Monday, June 25, 2012

Embodied Covenant and Kingdom

Jesus is the revelation of God: when we look at Jesus, we see God represented without any distortion.  Moreover, Jesus’ revelation is consistent with the two great themes that give structure to the story revealed in Scripture (that is to say, the living Word is consistent with the written Word), Covenant relationship and Kingdom responsibility.  Jesus taught that God is our Father, who provides what we need, and protects us (not least from ourselves); and King of the Universe, who passes judgement on our debts with justice and mercy held in perfect balance, and delivers us from his enemies.  But Jesus also lived out these truths.

The Gospel reading for this coming Sunday is Mark 5:21-43, the account of the healing of a woman who had suffered continual menstrual bleeding for twelve years (and as such was considered permanently ‘unclean,’ was permanently excluded from her family and wider community) and of the restoring to life of a twelve-year-old girl who had died (note: this is not a resurrection – the girl was not given an imperishable body and would have gone on to die at some point in the future; but it is the restoring of life that had been taken away by death).  In this account, I would suggest, we see can see Jesus as the revelation of God as Father and as King, in relation to both the woman and the girl.

Jesus addresses both the woman – ‘Daughter’ v34 – and the girl – ‘Little girl’ v41 – in relational terms and with familial tenderness, driving out fear with love.

Jesus provides for the woman in the broadest and deepest sense, by restoring her to her community; and ensures that the little girl is given something to eat, v43.

Jesus sends the healed woman out to ‘Go in peace’ v34, to be led on the path of wholeness, to experience the guidance of God’s peace that keeps us within his will, that lifts from us to alert us when we are straying.  And he protects the little girl from become the centre of the attention of the crowd – a celebrity freak – by giving strict orders not to let anyone know what had happened, v43.

That Jesus reveals the kingship of God is seen both in the crowds who gather to see him pass by wherever he went, v21, and in the way he exercises authority over them, issuing orders that are to be obeyed, vv37-39.

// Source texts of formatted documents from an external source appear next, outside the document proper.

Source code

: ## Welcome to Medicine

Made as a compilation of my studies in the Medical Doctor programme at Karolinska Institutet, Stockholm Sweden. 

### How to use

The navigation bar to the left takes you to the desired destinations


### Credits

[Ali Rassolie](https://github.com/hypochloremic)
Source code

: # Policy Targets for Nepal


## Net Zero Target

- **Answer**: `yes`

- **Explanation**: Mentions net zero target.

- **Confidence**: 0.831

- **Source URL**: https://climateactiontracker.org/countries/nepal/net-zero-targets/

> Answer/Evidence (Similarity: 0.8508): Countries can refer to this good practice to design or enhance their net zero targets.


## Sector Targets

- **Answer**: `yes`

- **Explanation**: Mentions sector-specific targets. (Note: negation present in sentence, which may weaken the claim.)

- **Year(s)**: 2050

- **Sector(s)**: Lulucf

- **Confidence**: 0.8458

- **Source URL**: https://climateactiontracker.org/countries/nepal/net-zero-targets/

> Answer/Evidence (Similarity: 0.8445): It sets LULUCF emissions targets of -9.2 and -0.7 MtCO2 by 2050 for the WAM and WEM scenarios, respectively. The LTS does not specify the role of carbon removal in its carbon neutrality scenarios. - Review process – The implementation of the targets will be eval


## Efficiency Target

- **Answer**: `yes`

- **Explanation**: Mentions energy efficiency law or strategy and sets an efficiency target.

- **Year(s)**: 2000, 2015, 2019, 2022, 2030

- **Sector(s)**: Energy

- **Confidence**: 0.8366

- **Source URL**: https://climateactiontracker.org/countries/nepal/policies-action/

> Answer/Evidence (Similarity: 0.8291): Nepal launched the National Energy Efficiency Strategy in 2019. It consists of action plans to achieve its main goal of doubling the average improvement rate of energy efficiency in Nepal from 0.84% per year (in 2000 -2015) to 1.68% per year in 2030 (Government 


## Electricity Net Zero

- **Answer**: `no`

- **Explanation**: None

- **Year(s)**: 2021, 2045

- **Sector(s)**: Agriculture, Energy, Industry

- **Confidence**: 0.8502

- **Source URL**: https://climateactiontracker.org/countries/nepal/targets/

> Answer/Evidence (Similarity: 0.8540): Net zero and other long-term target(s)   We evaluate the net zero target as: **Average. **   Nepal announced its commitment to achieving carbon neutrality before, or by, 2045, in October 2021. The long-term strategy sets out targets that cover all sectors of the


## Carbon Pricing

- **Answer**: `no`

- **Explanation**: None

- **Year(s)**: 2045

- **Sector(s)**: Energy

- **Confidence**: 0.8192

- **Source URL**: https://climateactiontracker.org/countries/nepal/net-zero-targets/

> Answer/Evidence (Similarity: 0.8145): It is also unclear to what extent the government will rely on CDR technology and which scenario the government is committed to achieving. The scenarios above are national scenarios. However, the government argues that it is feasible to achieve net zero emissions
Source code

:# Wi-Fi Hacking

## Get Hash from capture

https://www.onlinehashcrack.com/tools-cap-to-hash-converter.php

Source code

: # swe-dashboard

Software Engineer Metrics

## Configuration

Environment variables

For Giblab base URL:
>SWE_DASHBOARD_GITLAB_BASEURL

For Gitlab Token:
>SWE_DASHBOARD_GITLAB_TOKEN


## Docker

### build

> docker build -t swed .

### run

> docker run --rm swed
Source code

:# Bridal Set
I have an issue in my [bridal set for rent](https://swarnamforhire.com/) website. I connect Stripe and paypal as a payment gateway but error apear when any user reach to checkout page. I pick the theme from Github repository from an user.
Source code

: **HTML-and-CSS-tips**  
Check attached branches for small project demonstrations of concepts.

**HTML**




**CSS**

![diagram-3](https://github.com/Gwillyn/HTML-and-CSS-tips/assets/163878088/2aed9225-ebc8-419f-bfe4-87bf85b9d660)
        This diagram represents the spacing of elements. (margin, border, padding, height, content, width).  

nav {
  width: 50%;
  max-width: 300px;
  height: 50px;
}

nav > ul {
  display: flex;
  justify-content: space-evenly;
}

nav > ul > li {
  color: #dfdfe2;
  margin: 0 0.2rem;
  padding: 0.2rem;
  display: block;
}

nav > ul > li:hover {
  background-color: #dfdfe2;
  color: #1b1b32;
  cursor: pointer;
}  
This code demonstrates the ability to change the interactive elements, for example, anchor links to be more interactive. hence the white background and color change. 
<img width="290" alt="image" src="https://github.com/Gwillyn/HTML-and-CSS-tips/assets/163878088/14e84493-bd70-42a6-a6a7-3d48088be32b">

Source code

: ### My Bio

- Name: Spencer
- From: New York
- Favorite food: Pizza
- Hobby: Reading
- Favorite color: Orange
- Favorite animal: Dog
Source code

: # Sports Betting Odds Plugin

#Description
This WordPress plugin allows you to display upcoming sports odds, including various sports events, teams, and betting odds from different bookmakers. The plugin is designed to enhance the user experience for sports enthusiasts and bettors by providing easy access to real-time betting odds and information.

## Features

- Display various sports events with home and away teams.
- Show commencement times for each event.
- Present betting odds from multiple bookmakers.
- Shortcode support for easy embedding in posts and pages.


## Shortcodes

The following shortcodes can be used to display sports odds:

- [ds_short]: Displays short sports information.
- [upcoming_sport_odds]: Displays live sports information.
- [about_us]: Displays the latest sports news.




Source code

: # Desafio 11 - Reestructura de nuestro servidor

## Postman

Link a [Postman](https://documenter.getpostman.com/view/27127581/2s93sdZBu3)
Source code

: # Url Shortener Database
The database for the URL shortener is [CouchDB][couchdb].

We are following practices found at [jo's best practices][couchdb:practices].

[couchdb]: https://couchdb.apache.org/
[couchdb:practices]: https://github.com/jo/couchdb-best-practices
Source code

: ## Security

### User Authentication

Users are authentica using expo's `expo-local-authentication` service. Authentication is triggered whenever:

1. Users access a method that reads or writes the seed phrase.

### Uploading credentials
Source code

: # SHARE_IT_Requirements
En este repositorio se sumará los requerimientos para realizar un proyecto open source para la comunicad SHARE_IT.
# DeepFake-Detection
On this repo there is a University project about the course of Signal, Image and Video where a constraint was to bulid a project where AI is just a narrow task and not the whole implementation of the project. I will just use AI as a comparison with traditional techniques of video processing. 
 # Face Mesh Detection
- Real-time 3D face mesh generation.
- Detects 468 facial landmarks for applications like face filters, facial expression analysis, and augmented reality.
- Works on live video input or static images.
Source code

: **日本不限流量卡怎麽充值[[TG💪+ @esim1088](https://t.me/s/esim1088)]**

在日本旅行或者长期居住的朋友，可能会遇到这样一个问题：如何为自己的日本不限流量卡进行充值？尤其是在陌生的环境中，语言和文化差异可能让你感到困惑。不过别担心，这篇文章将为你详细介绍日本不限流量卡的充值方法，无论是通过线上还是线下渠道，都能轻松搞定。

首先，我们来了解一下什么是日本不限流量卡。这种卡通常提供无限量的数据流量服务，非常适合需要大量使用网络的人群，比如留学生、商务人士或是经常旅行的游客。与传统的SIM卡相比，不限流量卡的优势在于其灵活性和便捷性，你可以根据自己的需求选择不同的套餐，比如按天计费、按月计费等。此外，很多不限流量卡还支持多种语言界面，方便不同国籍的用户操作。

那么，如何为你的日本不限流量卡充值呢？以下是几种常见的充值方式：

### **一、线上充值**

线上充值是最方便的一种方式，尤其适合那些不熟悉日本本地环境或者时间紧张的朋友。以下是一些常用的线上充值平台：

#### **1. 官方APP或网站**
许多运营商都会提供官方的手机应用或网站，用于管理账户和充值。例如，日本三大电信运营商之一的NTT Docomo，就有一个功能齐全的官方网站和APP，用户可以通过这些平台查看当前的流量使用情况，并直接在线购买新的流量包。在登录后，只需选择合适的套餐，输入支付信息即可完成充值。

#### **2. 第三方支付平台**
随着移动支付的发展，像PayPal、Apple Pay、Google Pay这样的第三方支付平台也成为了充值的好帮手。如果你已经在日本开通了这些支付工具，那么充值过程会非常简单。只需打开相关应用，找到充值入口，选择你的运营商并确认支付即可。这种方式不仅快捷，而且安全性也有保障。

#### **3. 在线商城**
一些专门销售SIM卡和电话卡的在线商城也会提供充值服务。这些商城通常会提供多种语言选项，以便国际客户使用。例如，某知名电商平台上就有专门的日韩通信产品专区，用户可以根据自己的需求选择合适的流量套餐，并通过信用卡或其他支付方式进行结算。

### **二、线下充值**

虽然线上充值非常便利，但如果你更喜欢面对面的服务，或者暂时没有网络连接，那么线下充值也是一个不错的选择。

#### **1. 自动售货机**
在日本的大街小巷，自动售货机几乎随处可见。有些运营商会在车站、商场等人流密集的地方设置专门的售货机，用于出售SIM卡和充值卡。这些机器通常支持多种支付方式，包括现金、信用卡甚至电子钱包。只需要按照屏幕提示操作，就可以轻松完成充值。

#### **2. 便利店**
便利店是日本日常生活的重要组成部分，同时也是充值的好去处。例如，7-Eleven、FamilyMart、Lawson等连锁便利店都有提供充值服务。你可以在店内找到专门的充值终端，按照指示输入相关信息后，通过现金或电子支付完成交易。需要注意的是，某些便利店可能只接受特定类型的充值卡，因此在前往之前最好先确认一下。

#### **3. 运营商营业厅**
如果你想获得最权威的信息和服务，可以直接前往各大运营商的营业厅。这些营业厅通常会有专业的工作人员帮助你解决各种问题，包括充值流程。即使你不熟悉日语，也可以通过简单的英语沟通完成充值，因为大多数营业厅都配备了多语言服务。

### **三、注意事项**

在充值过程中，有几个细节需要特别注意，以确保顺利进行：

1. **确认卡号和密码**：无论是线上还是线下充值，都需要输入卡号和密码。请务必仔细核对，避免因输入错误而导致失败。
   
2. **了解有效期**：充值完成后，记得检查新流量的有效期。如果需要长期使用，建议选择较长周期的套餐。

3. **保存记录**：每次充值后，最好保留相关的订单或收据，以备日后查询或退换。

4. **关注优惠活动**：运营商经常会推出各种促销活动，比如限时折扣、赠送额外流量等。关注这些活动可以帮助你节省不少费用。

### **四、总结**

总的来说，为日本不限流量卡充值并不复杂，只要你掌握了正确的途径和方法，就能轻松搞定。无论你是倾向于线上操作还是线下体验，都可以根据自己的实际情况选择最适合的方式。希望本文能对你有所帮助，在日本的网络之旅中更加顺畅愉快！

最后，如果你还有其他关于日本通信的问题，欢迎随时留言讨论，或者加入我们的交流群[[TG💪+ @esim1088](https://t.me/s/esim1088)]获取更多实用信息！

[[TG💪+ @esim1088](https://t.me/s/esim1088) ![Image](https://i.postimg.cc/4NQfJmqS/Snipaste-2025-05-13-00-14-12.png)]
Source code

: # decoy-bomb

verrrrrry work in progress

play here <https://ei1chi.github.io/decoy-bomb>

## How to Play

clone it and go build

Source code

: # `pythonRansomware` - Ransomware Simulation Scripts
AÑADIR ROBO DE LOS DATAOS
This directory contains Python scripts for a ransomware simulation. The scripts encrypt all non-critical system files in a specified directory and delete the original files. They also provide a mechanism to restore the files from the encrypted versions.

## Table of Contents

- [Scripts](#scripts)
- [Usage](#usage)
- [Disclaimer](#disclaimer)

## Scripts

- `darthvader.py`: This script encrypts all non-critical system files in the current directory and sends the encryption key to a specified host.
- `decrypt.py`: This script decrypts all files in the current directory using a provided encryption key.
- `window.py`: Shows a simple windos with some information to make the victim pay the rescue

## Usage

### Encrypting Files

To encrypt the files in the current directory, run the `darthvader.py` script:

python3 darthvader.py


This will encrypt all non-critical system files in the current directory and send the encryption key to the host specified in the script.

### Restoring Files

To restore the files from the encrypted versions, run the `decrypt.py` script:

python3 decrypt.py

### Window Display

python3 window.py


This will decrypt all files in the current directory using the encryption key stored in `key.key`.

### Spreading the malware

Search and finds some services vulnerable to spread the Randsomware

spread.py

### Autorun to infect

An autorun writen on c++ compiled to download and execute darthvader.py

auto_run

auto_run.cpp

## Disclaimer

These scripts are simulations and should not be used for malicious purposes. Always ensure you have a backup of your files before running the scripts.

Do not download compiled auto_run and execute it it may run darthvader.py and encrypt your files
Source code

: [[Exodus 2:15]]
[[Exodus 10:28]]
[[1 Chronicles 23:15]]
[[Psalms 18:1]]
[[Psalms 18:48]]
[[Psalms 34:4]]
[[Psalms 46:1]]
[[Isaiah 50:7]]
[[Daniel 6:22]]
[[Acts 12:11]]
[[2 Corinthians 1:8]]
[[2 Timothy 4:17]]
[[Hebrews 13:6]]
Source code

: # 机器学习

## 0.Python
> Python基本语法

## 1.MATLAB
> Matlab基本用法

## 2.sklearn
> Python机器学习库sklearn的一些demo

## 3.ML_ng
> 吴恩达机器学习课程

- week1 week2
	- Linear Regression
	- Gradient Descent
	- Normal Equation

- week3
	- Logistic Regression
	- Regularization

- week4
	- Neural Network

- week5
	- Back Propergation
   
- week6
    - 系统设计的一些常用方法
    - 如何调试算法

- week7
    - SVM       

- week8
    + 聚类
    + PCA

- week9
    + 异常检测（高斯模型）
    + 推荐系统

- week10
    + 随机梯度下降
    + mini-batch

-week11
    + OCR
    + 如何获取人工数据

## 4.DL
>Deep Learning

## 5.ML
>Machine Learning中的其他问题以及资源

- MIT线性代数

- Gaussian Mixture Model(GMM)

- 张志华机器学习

That Jesus represents without distortion God’s kingly role as judge is seen in Jairus (the little girl’s father) falling at his feet and pleading with him, and Jesus going with him, vv22-4; and in the woman, likewise, falling at Jesus’ feet, trembling with fear, and Jesus responding with compassion, vv32-34.  We plead and tremble before one who judges us, who exercises power over us; and discover that our debts – here, debt includes the inability to pay for the healing sought – are not held against us.

Jesus delivers the woman from suffering, v34, and the girl from death, v42 – both of which oppose God’s will and neither of which will have any place in God’s future when his kingdom is fully come.

Unlike Jesus, we cannot reveal and represent God without any distortion; and yet, we are called to reveal God as faithfully as we can and represent him as fully as we are able.  Like Jesus, we are called to embody Covenant relationship and Kingdom responsibility, to live in and to live-out their implications and consequences.